**What is being asked:** Every word of the listing must be returned. Retype it exactly.

**Raw data:**
+--
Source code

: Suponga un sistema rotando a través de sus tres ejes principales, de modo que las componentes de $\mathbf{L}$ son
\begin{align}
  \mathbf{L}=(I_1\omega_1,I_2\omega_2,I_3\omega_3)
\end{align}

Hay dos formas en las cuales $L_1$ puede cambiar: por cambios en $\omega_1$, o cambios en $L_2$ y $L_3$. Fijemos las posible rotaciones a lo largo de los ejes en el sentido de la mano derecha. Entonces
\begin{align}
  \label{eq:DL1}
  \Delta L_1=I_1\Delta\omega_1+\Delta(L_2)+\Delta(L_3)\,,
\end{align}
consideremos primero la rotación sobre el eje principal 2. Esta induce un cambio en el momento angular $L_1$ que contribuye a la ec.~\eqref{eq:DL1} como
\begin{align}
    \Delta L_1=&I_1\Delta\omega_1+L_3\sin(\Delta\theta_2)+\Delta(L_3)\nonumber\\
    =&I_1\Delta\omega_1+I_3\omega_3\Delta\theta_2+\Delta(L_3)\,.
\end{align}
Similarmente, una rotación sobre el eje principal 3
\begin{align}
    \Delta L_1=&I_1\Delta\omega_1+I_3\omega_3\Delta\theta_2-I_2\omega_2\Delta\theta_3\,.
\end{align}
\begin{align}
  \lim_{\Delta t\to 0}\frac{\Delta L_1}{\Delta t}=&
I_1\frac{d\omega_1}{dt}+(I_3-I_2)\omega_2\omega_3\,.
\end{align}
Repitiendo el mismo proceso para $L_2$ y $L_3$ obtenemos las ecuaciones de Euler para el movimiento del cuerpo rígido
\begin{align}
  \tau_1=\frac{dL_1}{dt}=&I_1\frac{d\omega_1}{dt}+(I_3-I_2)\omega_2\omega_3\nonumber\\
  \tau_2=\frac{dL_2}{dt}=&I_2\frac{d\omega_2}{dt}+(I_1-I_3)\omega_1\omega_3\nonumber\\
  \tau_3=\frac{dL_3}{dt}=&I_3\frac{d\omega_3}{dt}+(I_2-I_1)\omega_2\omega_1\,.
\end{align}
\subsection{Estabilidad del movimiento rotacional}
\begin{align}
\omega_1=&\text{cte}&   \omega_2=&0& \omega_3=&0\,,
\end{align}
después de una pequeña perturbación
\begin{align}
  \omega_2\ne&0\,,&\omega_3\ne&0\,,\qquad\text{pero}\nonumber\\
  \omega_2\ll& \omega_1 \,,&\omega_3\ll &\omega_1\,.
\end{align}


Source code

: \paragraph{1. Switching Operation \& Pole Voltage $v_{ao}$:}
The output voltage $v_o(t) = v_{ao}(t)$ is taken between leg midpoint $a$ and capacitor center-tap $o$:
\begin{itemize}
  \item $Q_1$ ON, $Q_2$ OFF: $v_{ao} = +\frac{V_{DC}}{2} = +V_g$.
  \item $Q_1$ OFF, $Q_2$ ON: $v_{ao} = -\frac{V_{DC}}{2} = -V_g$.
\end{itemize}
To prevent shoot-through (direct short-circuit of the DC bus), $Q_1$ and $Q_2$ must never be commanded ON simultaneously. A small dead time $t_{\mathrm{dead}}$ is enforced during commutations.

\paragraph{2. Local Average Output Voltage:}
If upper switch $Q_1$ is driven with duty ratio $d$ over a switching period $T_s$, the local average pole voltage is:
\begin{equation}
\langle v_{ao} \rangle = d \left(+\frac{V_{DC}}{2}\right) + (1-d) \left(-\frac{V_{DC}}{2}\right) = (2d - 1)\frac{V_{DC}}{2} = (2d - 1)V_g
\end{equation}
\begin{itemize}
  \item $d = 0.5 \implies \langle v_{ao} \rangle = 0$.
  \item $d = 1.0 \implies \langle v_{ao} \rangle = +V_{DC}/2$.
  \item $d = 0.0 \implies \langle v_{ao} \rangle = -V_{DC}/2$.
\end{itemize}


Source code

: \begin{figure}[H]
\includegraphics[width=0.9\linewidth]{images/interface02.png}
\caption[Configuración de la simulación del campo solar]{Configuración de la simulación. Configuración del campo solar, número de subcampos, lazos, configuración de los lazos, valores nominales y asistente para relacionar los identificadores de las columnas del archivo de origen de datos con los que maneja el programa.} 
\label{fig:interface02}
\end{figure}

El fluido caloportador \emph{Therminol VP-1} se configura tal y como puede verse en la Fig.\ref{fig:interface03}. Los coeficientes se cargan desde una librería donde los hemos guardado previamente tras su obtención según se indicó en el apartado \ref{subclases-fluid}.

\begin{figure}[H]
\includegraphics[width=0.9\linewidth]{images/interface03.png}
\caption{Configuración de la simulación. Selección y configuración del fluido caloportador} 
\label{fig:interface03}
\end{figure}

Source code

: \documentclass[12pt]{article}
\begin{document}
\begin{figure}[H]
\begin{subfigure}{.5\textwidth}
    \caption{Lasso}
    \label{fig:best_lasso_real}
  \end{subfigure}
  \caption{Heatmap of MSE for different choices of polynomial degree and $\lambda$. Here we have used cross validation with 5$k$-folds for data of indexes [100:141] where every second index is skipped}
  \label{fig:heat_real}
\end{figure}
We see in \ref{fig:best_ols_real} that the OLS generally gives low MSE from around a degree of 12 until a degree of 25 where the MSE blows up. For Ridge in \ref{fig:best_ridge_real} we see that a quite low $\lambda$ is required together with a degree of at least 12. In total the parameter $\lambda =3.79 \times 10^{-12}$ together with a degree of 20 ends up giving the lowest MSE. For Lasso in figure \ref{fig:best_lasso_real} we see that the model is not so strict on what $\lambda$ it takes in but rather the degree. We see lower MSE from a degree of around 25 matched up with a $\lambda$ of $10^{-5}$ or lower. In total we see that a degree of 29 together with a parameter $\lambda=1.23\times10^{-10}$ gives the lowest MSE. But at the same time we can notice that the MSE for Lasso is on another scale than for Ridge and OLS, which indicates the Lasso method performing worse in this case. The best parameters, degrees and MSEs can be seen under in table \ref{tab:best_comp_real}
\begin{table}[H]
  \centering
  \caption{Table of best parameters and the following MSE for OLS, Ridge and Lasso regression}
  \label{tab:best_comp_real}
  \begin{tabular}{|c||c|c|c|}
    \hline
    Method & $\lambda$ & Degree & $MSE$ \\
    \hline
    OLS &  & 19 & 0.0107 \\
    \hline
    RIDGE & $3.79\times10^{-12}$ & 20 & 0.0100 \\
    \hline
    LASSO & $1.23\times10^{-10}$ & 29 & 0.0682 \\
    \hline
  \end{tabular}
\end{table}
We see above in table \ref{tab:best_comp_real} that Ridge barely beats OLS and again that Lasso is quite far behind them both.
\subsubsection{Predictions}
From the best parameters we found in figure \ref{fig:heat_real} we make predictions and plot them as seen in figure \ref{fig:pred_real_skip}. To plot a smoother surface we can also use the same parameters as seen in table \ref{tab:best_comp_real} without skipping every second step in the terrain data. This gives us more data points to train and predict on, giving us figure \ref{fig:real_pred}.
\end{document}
+--
**Output of the task:**
Source code

: Suponga un sistema rotando a través de sus tres ejes principales, de modo que las componentes de $\mathbf{L}$ son
\begin{align}
  \mathbf{L}=(I_1\omega_1,I_2\omega_2,I_3\omega_3)
\end{align}

Hay dos formas en las cuales $L_1$ puede cambiar: por cambios en $\omega_1$, o cambios en $L_2$ y $L_3$. Fijemos las posible rotaciones a lo largo de los ejes en el sentido de la mano derecha. Entonces
\begin{align}
  \label{eq:DL1}
  \Delta L_1=I_1\Delta\omega_1+\Delta(L_2)+\Delta(L_3)\,,
\end{align}
consideremos primero la rotación sobre el eje principal 2. Esta induce un cambio en el momento angular $L_1$ que contribuye a la ec.~\eqref{eq:DL1} como
\begin{align}
    \Delta L_1=&I_1\Delta\omega_1+L_3\sin(\Delta\theta_2)+\Delta(L_3)\nonumber\\
    =&I_1\Delta\omega_1+I_3\omega_3\Delta\theta_2+\Delta(L_3)\,.
\end{align}
Similarmente, una rotación sobre el eje principal 3
\begin{align}
    \Delta L_1=&I_1\Delta\omega_1+I_3\omega_3\Delta\theta_2-I_2\omega_2\Delta\theta_3\,.
\end{align}
\begin{align}
  \lim_{\Delta t\to 0}\frac{\Delta L_1}{\Delta t}=&
I_1\frac{d\omega_1}{dt}+(I_3-I_2)\omega_2\omega_3\,.
\end{align}
Repitiendo el mismo proceso para $L_2$ y $L_3$ obtenemos las ecuaciones de Euler para el movimiento del cuerpo rígido
\begin{align}
  \tau_1=\frac{dL_1}{dt}=&I_1\frac{d\omega_1}{dt}+(I_3-I_2)\omega_2\omega_3\nonumber\\
  \tau_2=\frac{dL_2}{dt}=&I_2\frac{d\omega_2}{dt}+(I_1-I_3)\omega_1\omega_3\nonumber\\
  \tau_3=\frac{dL_3}{dt}=&I_3\frac{d\omega_3}{dt}+(I_2-I_1)\omega_2\omega_1\,.
\end{align}
\subsection{Estabilidad del movimiento rotacional}
\begin{align}
\omega_1=&\text{cte}&   \omega_2=&0& \omega_3=&0\,,
\end{align}
después de una pequeña perturbación
\begin{align}
  \omega_2\ne&0\,,&\omega_3\ne&0\,,\qquad\text{pero}\nonumber\\
  \omega_2\ll& \omega_1 \,,&\omega_3\ll &\omega_1\,.
\end{align}


Source code

: \paragraph{1. Switching Operation \& Pole Voltage $v_{ao}$:}
The output voltage $v_o(t) = v_{ao}(t)$ is taken between leg midpoint $a$ and capacitor center-tap $o$:
\begin{itemize}
  \item $Q_1$ ON, $Q_2$ OFF: $v_{ao} = +\frac{V_{DC}}{2} = +V_g$.
  \item $Q_1$ OFF, $Q_2$ ON: $v_{ao} = -\frac{V_{DC}}{2} = -V_g$.
\end{itemize}
To prevent shoot-through (direct short-circuit of the DC bus), $Q_1$ and $Q_2$ must never be commanded ON simultaneously. A small dead time $t_{\mathrm{dead}}$ is enforced during commutations.

\paragraph{2. Local Average Output Voltage:}
If upper switch $Q_1$ is driven with duty ratio $d$ over a switching period $T_s$, the local average pole voltage is:
\begin{equation}
\langle v_{ao} \rangle = d \left(+\frac{V_{DC}}{2}\right) + (1-d) \left(-\frac{V_{DC}}{2}\right) = (2d - 1)\frac{V_{DC}}{2} = (2d - 1)V_g
\end{equation}
\begin{itemize}
  \item $d = 0.5 \implies \langle v_{ao} \rangle = 0$.
  \item $d = 1.0 \implies \langle v_{ao} \rangle = +V_{DC}/2$.
  \item $d = 0.0 \implies \langle v_{ao} \rangle = -V_{DC}/2$.
\end{itemize}


Source code

: \begin{figure}[H]
\includegraphics[width=0.9\linewidth]{images/interface02.png}
\caption[Configuración de la simulación del campo solar]{Configuración de la simulación. Configuración del campo solar, número de subcampos, lazos, configuración de los lazos, valores nominales y asistente para relacionar los identificadores de las columnas del archivo de origen de datos con los que maneja el programa.} 
\label{fig:interface02}
\end{figure}

El fluido caloportador \emph{Therminol VP-1} se configura tal y como puede verse en la Fig.\ref{fig:interface03}. Los coeficientes se cargan desde una librería donde los hemos guardado previamente tras su obtención según se indicó en el apartado \ref{subclases-fluid}.

\begin{figure}[H]
\includegraphics[width=0.9\linewidth]{images/interface03.png}
\caption{Configuración de la simulación. Selección y configuración del fluido caloportador} 
\label{fig:interface03}
\end{figure}

Source code

: \documentclass[12pt]{article}
\begin{document}
\begin{figure}[H]
\begin{subfigure}{.5\textwidth}
    \caption{Lasso}
    \label{fig:best_lasso_real}
  \end{subfigure}
  \caption{Heatmap of MSE for different choices of polynomial degree and $\lambda$. Here we have used cross validation with 5$k$-folds for data of indexes [100:141] where every second index is skipped}
  \label{fig:heat_real}
\end{figure}
We see in \ref{fig:best_ols_real} that the OLS generally gives low MSE from around a degree of 12 until a degree of 25 where the MSE blows up. For Ridge in \ref{fig:best_ridge_real} we see that a quite low $\lambda$ is required together with a degree of at least 12. In total the parameter $\lambda =3.79 \times 10^{-12}$ together with a degree of 20 ends up giving the lowest MSE. For Lasso in figure \ref{fig:best_lasso_real} we see that the model is not so strict on what $\lambda$ it takes in but rather the degree. We see lower MSE from a degree of around 25 matched up with a $\lambda$ of $10^{-5}$ or lower. In total we see that a degree of 29 together with a parameter $\lambda=1.23\times10^{-10}$ gives the lowest MSE. But at the same time we can notice that the MSE for Lasso is on another scale than for Ridge and OLS, which indicates the Lasso method performing worse in this case. The best parameters, degrees and MSEs can be seen under in table \ref{tab:best_comp_real}
\begin{table}[H]
  \centering
  \caption{Table of best parameters and the following MSE for OLS, Ridge and Lasso regression}
  \label{tab:best_comp_real}
  \begin{tabular}{|c||c|c|c|}
    \hline
    Method & $\lambda$ & Degree & $MSE$ \\
    \hline
    OLS &  & 19 & 0.0107 \\
    \hline
    RIDGE & $3.79\times10^{-12}$ & 20 & 0.0100 \\
    \hline
    LASSO & $1.23\times10^{-10}$ & 29 & 0.0682 \\
    \hline
  \end{tabular}
\end{table}
We see above in table \ref{tab:best_comp_real} that Ridge barely beats OLS and again that Lasso is quite far behind them both.
\subsubsection{Predictions}
From the best parameters we found in figure \ref{fig:heat_real} we make predictions and plot them as seen in figure \ref{fig:pred_real_skip}. To plot a smoother surface we can also use the same parameters as seen in table \ref{tab:best_comp_real} without skipping every second step in the terrain data. This gives us more data points to train and predict on, giving us figure \ref{fig:real_pred}.
\end{document}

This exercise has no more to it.